Christopher L. Culp, an adjunct professor of finance at the University of Chicago’s Graduate School of Business, wrote a paper early this year in the economics of naked short selling. Here is a link to the faculty bio web page, and that will lead you to the article:
www.chicagogsb.edu/fac...
In brief, the effect on supply and demand of naked short selling is to increase marked volatility, much like the effect of margin leverage on an account, or on a position on the SML security margin line. It does not, per se, lead to a market pricing inefficiency.
What the article does not address is behavioral finance, by which I mean the age-old practice of making a "run on the bank". I think what several people here are alluding to is that this increased volatility of the price of a bank stock, subject to heavy naked short-selling, price cuass a market panic, and if targeted by large hedge.
The increased price volatility of a stock (associated with naked short selling) has particular implications for bank stocks, which are inarguably more vulnerable to rumor-mongering than other types of issues. A "run on the bank" is as "old as the hills", and nothing in the way things are done today has changed that.

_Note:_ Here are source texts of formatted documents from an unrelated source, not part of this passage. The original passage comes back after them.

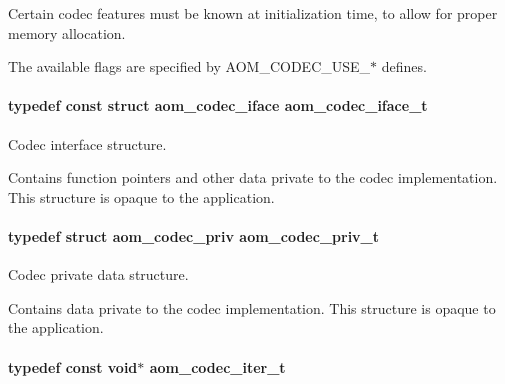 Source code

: Certain codec features must be known at initialization time, to allow for proper memory allocation.

The available flags are specified by A\+O\+M\+\_\+\+C\+O\+D\+E\+C\+\_\+\+U\+S\+E\+\_\+$\ast$ defines. 
\paragraph[{\texorpdfstring{aom\+\_\+codec\+\_\+iface\+\_\+t}{aom_codec_iface_t}}]{\setlength{\rightskip}{0pt plus 5cm}typedef const struct aom\+\_\+codec\+\_\+iface {\bf aom\+\_\+codec\+\_\+iface\+\_\+t}}\hypertarget{group__codec_ga4ef55b44c762836d1550e11921bed403}{}\label{group__codec_ga4ef55b44c762836d1550e11921bed403}


Codec interface structure. 

Contains function pointers and other data private to the codec implementation. This structure is opaque to the application. 
\paragraph[{\texorpdfstring{aom\+\_\+codec\+\_\+priv\+\_\+t}{aom_codec_priv_t}}]{\setlength{\rightskip}{0pt plus 5cm}typedef struct aom\+\_\+codec\+\_\+priv {\bf aom\+\_\+codec\+\_\+priv\+\_\+t}}\hypertarget{group__codec_ga3671963ca4b3d6c2adbc186c8ed18023}{}\label{group__codec_ga3671963ca4b3d6c2adbc186c8ed18023}


Codec private data structure. 

Contains data private to the codec implementation. This structure is opaque to the application. 
\paragraph[{\texorpdfstring{aom\+\_\+codec\+\_\+iter\+\_\+t}{aom_codec_iter_t}}]{\setlength{\rightskip}{0pt plus 5cm}typedef const void$\ast$ {\bf aom\+\_\+codec\+\_\+iter\+\_\+t}}\hypertarget{group__codec_gadf9e173c9e02788a9999399edab20a02}{}\label{group__codec_gadf9e173c9e02788a9999399edab20a02}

Therefore, concerted short-selling of bank stocks will, justifiably, always raise the concern of market manipulation, as is evidenced by the comments here, and (I suspect) by the actions of the SEC this week.
By the way,
I bet a cds market is thin and illiquid. Much easier to push around than a stock market. So, what happens when a Credit default swap rate blows out? Does it create forced hedging sell volume in the stocks?
If you're a market maker in london and somebody comes in and buys a hundred million bucks of cds's from you, it seems one of the ways to hedge this position would be to short a hundred million dollars of the stock, buying puts, selling calls, or outright shorting.

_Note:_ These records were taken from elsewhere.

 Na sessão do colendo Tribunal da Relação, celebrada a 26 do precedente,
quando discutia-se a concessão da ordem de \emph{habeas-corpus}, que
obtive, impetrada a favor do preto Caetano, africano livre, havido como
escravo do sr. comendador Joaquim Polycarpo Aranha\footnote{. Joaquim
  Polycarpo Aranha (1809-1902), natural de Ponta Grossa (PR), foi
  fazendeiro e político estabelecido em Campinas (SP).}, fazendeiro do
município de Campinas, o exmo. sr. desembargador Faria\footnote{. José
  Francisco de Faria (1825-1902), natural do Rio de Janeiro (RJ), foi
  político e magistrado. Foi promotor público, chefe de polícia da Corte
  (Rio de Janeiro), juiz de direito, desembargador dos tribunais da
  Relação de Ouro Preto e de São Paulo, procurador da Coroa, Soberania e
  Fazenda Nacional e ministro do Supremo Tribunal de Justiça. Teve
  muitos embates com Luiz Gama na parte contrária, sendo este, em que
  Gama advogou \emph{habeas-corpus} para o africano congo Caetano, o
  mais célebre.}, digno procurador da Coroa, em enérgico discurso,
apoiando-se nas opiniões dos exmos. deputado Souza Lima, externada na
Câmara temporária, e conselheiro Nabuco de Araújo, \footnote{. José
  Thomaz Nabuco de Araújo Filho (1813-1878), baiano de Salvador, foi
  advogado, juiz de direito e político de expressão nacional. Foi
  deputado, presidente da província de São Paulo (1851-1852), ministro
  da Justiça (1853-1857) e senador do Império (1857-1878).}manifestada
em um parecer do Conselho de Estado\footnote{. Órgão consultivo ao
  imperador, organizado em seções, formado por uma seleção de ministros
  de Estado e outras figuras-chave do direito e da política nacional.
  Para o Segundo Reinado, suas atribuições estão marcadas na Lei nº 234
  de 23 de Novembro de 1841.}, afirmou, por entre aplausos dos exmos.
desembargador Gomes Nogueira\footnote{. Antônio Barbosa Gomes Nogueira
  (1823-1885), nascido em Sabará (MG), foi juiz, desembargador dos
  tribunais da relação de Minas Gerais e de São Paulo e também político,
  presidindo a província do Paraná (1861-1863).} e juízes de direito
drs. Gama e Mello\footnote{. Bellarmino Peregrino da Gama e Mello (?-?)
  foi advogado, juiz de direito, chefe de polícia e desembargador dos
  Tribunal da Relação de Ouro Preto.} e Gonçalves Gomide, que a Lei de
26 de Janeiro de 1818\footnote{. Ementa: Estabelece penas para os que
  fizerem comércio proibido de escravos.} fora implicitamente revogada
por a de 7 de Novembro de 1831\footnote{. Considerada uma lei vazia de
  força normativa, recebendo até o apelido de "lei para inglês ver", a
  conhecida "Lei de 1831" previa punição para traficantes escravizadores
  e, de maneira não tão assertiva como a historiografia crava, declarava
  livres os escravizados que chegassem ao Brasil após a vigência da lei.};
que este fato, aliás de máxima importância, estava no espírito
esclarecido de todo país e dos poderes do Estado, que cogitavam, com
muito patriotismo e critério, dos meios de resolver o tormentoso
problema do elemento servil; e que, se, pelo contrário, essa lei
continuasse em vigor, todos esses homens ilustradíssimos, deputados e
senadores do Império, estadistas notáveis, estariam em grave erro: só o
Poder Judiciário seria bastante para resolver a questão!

If the premium paid for the cds's seemed particularly high at the time you wrote them, then it would be very easy to aggressively sell the underlying collateral. After all, in a corporate wrap up, the bond holder is paid in full before the equity holders get a dime.
So, could this have something to do with the unusual option volume and share trading volume happening to these stocks on these grand falls we have seen? Could it be one of the causes? The CDS buyer, of course, is planning on attacking the stock from the short side, but it seems like the cds seller MUST ALSO ATTACK to hedge his exposure.
Is this right? Anybody?
Jmorace
Also saw that MS and GS have now become banks. Any borrowing that they do from the FED will now be unobserverable. I expect them to borrow loads of money from the discount window and start buying back their debt. Time to buy MS/GS bonds, I think.